Interpolating Holes vs Twist Drills

They say nothing removes material faster than a twist drill. Just one problem, it only removes a cylinder of it, so it can’t really profile or pocket (the exception being pluge roughing, but I’ll save that for another time). Although, profiles and pockets often begin with the need to get the endmill down to proper cutting depth. Given that you know how long a tool change takes on your CNC mill, how many such plunges do you think are required before you’d be better off to use a twist drill to do the initial plunge and then let the endmill interpolate off of that?

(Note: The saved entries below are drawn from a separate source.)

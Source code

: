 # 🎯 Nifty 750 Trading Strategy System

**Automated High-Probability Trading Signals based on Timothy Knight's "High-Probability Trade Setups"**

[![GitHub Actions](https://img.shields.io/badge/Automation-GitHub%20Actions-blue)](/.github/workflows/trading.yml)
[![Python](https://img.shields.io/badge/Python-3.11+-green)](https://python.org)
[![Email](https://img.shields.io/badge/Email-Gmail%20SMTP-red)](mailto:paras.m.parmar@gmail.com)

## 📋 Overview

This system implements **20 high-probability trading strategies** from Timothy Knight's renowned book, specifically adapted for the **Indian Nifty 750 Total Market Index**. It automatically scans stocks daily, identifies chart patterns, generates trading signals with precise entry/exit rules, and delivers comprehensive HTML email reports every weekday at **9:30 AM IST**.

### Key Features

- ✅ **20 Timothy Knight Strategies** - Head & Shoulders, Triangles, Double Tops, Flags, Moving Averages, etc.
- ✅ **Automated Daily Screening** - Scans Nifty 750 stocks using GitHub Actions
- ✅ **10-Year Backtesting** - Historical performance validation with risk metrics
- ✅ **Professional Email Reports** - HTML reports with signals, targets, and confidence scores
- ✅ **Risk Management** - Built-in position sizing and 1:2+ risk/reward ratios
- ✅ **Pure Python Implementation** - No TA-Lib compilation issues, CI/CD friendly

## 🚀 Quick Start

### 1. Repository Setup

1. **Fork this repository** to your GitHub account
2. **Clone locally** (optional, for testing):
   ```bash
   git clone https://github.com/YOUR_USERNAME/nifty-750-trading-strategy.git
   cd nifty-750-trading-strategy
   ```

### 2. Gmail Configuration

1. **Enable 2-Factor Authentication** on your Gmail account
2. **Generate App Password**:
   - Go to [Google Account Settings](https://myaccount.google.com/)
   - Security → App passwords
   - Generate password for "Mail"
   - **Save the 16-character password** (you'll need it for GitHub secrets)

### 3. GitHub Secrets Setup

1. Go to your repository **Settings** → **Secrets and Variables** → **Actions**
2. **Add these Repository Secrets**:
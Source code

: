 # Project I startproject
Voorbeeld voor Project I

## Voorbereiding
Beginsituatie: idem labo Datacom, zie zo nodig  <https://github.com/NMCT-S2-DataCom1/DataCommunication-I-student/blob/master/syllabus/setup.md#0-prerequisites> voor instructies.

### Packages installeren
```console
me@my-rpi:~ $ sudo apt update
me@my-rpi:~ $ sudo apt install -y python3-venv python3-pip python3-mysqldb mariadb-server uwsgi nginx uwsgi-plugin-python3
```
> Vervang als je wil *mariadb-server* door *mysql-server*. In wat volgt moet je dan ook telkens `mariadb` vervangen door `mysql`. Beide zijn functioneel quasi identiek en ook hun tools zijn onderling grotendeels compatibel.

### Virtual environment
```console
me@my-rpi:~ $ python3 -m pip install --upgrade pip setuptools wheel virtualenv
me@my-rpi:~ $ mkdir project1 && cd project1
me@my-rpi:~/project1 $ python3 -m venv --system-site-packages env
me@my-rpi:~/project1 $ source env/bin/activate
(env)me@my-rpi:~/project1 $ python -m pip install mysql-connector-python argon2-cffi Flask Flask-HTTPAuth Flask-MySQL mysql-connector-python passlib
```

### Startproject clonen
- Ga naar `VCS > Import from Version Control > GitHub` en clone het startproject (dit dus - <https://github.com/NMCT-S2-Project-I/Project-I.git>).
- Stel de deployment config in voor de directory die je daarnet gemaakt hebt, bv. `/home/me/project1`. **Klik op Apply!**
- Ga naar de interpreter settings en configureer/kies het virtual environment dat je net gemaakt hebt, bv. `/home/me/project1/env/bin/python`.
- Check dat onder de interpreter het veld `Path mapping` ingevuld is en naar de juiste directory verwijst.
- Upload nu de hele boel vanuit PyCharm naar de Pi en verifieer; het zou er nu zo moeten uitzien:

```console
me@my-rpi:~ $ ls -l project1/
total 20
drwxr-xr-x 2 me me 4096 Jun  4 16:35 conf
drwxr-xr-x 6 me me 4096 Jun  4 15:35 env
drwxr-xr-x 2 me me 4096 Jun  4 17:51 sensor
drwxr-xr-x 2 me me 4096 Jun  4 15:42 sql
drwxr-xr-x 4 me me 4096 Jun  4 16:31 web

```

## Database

It turns out to require fewer holes than I would have thought, and it’s pretty easily to calculate with a little help from G-Wizard to get the feedrates.

For a 1/2″ HSS 2 flute in 6061, GWiz gives a plunge feedrate of 4.96 IPM. A 1/2″ HSS Twist Drill can be fed at 15.28 IPM. That difference in speed, with the Twist Drill being a lot faster, has to make up for the toolchange time. In fact, let’s say we want to change twice–from endmill to twist drill and back. Further, lets say our toolchange time is 5 seconds.

Based on all that, if we use the twist drill to drill just 2 holes we are 6 seconds ahead. If we have multiple parts laid out on the table, its pretty easy to see how this multiplies in a hurry to our advantage.

Of course we’d need a CAM program that’s capable of drilling all the holes with the twist drill and then going back and pocketing off those holes without cutting too much air. I don’t think my CAM program, OneCNC, is nearly smart enough to figure it out on its own. But perhaps I could convince it to do the right thing with some suitable fiddling. If nothing else you could create a CAD drawing that showed the holes drilled as solid features not to be milled into. It would make an initial helix pass down around the outside of that slug, and you could bump up the feedrate there to regain the lost speed. Make the slugs hole size minus the tool diameter in side, so ideally you want to use a twist drill a bit larger than your cutter diameter. Maybe 3/4″ for my 1/2″ endmill example.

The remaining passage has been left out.